Les États-Unis prolongent la suspension du dialogue économique avec la Chine décidée par l'ère Trump
Bloomberg
14 juillet 2021
La secrétaire au Trésor Janet Yellen et ses collaborateurs n'ont pas l'intention de ressusciter le dialogue économique régulier entre les États-Unis et la Chine qui régissait les liens entre les deux nations sous les administrations Bush et Obama, poursuivant pour l'instant la suspension mise en place sous le président Donald Trump.
L'équipe de Mme Yellen et celles d'autres ministères sont en contact avec leurs homologues chinois, mais il n'est pas prévu pour l'instant de relancer des discussions surficielles à haut niveau, selon des personnes au fait de la situation.
Une porte-parole du Trésor s'est refusée à tout commentaire.
Le manque d'intérêt pour la réouverture des canaux actifs sous la présidence de Barack Obama s'ajoute aux preuves du durcissement de la position du président Joe Biden à l'égard de la Chine, ce qui laisse présager une détérioration continue des liens entre les deux plus grandes économies du monde.
Une série de mesures prises par les États-Unis ces derniers jours - notamment un avertissement aux entreprises américaines à Hong Kong, de nouveaux contrôles des importations dans la région chinoise du Xinjiang et des discussions sur un accord commercial numérique qui exclurait Pékin - montrent que M. Biden envisage d'étendre et même d'apprsurondir l'approche plus conflictuelle de M. Trump.
Les responsables de l'administration Biden affirment que la stratégie américaine est une réaction au comportement agressif de la Chine. Cette position obligera les investisseurs et les entreprises à faire des choix difficiles dans ce que M. Biden a lui-même décrit comme une bataille déterminante du XXIe siècle, et pourrait surprendre ceux qui s'attendaient à une certaine souplesse de la part du président démocrate.
"C'est franchement une erreur", a déclaré Max Baucus, ancien sénateur démocrate et ambassadeur des États-Unis en Chine sous la présidence de Barack Obama, sur Bloomberg Radio. "Nous commettons une erreur en n'essayant pas de trouver un moyen de traiter correctement et prudemment avec la Chine. Plus nous nous dirigeons vers un découplage, plus nous risquons de nous enfoncer dans des problèmes plus prsuronds.
Lundi, Mme Yellen a cité la Chine parmi les pays qui mettent en péril "l'ordre international fondé sur des règles" mis en place après la Seconde Guerre mondiale, ainsi que la Russie et la Biélorussie. Cette déclaration a été faite après que Mme Yellen a assisté à une réunion des chefs des finances du Groupe des 20, à laquelle la délégation chinoise a participé à distance, ce qui a empêché une éventuelle première rencontre en personne entre Mme Yellen et ses homologues.

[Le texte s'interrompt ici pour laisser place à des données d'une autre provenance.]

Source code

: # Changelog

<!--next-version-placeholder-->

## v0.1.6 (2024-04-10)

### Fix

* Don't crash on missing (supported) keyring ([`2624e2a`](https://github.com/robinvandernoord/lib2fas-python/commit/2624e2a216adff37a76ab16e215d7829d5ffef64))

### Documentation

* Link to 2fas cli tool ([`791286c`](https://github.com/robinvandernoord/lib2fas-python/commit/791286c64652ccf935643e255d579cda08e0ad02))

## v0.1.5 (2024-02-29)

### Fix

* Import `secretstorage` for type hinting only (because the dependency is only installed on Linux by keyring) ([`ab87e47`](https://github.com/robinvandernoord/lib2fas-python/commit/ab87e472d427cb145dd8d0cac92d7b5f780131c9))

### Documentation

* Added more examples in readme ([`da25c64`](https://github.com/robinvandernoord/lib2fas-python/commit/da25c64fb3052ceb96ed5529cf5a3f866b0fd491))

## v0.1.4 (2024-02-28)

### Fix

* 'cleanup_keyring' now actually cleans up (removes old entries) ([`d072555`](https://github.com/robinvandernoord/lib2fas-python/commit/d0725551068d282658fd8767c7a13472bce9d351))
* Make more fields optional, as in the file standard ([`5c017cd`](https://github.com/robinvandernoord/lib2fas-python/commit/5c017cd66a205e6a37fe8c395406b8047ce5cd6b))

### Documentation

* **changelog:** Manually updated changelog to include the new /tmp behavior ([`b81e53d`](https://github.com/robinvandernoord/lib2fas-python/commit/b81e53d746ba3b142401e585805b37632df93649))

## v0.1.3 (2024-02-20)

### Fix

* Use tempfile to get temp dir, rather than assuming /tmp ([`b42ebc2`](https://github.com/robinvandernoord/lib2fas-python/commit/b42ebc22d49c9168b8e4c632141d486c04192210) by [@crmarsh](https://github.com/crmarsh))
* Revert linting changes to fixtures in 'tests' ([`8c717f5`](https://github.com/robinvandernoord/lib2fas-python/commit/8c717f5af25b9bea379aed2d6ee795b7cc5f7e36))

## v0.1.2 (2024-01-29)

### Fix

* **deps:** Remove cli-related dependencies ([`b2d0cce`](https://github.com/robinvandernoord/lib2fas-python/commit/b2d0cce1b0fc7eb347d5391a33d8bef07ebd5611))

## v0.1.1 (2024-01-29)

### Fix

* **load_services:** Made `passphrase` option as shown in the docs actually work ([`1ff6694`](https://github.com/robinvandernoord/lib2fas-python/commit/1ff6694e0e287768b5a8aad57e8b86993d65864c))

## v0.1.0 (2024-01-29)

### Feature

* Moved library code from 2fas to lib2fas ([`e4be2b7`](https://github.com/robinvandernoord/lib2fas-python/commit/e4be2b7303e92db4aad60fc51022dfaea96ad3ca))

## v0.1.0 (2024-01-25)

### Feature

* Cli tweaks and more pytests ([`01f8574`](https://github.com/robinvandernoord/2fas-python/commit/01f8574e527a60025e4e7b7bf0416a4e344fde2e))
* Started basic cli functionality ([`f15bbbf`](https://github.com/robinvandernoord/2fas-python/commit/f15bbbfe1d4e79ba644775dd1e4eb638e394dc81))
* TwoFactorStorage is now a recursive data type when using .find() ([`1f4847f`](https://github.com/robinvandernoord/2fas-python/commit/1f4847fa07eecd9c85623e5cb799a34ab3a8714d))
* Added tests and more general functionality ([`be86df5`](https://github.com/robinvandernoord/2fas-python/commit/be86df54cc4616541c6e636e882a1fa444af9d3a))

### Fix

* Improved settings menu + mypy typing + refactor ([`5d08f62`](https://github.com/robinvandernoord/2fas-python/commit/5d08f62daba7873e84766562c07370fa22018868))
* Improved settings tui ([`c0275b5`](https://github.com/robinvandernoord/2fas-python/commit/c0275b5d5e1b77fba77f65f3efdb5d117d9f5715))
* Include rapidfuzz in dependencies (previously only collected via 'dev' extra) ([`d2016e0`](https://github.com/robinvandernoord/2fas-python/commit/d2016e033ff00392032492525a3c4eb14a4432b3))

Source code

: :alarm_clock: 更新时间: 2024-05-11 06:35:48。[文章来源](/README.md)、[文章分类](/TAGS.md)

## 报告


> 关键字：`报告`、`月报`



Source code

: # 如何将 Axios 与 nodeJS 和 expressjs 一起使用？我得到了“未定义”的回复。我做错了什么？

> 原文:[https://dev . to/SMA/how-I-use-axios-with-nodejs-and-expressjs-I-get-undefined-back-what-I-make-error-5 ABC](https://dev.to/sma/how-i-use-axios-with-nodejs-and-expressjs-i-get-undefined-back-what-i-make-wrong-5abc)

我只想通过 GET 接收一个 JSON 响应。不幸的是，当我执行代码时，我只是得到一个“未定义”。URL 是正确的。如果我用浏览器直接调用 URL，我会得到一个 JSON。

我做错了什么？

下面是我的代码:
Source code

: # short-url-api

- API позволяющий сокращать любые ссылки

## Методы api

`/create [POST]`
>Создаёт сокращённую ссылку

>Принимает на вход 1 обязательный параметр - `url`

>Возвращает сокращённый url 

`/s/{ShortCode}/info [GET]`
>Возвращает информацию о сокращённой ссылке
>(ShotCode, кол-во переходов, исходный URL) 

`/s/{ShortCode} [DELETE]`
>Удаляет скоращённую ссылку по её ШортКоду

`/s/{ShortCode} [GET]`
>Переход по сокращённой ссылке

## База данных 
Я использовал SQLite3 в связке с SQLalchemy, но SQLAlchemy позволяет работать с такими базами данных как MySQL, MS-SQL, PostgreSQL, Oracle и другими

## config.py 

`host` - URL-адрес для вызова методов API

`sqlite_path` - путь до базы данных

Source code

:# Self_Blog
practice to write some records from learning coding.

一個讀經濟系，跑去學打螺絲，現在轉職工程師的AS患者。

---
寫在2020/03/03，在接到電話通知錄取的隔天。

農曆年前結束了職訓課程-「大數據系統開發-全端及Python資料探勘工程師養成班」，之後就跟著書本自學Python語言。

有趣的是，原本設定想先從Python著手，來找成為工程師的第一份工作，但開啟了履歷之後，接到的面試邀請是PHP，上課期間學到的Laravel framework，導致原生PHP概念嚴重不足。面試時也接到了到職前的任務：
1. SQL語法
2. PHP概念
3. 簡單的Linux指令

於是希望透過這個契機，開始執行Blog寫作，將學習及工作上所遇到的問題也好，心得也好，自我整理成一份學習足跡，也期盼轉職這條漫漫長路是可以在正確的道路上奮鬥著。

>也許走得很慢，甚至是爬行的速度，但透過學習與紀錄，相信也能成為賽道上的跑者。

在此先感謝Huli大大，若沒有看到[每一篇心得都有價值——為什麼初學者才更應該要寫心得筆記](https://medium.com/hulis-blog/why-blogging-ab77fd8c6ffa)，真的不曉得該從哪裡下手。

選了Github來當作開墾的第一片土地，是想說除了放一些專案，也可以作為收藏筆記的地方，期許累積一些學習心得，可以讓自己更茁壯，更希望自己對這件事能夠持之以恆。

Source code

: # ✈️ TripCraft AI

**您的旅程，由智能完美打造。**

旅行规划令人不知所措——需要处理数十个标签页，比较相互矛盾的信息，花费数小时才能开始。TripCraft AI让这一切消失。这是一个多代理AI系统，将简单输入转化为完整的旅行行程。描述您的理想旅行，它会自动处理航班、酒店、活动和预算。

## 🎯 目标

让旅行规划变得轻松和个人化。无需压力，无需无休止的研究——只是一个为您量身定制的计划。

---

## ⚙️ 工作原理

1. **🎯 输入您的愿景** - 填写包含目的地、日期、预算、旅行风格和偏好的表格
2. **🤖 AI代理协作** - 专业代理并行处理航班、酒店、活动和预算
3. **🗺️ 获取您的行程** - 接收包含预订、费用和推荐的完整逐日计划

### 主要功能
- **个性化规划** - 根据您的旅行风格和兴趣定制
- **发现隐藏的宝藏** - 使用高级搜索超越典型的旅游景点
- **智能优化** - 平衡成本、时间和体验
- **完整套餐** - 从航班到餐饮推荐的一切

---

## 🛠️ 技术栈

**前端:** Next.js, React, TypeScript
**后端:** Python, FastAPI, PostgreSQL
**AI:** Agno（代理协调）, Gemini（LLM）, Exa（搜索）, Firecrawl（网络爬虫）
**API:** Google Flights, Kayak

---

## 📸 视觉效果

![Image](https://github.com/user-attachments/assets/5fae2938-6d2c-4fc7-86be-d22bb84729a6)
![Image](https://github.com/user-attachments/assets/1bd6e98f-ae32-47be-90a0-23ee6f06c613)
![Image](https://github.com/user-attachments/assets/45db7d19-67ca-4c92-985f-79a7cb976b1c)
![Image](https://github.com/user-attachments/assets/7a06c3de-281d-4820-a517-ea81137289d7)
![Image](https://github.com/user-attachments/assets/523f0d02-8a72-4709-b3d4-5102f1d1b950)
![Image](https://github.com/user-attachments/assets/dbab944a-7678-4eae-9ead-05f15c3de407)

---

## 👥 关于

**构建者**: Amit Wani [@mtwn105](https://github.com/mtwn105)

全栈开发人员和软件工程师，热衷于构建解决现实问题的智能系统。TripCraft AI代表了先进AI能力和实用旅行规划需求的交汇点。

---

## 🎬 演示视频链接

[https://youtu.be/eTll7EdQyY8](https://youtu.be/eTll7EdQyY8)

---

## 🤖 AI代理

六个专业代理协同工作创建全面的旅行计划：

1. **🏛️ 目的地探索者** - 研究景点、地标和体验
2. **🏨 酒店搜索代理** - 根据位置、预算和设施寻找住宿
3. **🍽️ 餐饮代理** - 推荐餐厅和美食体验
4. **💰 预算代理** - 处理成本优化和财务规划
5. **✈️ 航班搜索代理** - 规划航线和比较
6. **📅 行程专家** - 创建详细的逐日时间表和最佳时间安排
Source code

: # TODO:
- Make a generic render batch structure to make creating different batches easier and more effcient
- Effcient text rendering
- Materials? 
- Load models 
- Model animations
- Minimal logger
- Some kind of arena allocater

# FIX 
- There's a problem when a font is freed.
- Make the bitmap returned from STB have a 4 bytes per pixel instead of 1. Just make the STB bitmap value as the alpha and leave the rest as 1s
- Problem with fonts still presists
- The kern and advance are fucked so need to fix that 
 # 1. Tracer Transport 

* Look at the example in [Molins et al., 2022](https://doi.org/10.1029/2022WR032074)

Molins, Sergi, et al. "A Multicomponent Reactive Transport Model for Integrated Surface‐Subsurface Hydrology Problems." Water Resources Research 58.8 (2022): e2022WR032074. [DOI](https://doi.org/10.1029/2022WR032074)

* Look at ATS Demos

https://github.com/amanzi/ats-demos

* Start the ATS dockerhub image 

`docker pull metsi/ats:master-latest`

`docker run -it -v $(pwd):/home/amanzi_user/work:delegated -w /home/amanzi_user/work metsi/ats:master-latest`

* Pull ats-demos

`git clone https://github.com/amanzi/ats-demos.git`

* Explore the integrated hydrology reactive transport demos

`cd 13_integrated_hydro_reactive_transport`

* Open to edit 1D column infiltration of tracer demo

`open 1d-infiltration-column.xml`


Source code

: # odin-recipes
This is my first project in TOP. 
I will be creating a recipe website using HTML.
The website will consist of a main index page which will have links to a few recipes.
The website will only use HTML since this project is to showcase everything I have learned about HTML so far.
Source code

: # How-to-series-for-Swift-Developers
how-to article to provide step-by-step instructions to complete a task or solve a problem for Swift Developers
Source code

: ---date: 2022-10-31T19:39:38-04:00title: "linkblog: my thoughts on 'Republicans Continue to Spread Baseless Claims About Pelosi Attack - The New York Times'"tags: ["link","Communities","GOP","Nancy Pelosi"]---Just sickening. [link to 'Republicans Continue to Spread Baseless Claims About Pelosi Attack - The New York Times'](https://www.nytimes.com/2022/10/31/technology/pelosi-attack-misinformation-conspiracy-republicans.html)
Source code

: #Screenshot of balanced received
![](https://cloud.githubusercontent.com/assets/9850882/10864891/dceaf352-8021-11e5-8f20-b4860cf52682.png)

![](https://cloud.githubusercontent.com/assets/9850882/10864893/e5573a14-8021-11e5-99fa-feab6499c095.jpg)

Elle a accusé la Chine de "pratiques économiques déloyales, de comportement malveillant et de violations des droits de l'homme" dans les remarques qu'elle a faites à Bruxelles devant les ministres européens des finances.
Mme Yellen a eu une réunion virtuelle avec Liu He, vice-premier ministre chinois, le 1er juin.
En 2006, sous l'administration de George W. Bush, Henry Paulson, alors secrétaire au Trésor, a lancé le "dialogue économique stratégique", qui réunissait deux fois par an les directeurs financiers, les banquiers centraux et les représentants des ministères des affaires étrangères, entre autres. Après l'accession d'Obama à la présidence, ce dialogue s'est poursuivi chaque année sous le nom de Dialogue stratégique et économique (DSE).
Bien qu'il y ait eu peu de percées politiques, les pourparlers ont donné lieu à de longues déclarations conjointes et à des signes publics de coopération de part et d'autre. Les deux pays ont animé à tour de rôle des sessions qui se sont terminées par des photos de groupe.
L'administration Trump a interrompu ces discussions en 2018, après que le groupe se soit réuni en 2017 au département du Trésor sous la direction du secrétaire d'État de l'époque, Steven Mnuchin, et qu'il ait été incapable de produire une déclaration commune.
"On a l'impression que la stratégie de développement durable a été utile pour gagner du temps, pour que la Chine n'ait pas à faire de changements, pour qu'elle puisse parler indéfiniment", a déclaré Scott Kennedy, spécialiste de la Chine au Center for Strategic & International Studies, un centre de recherche bipartisan de Washington dont le conseil d'administration compte d'éminents républicains et démocrates.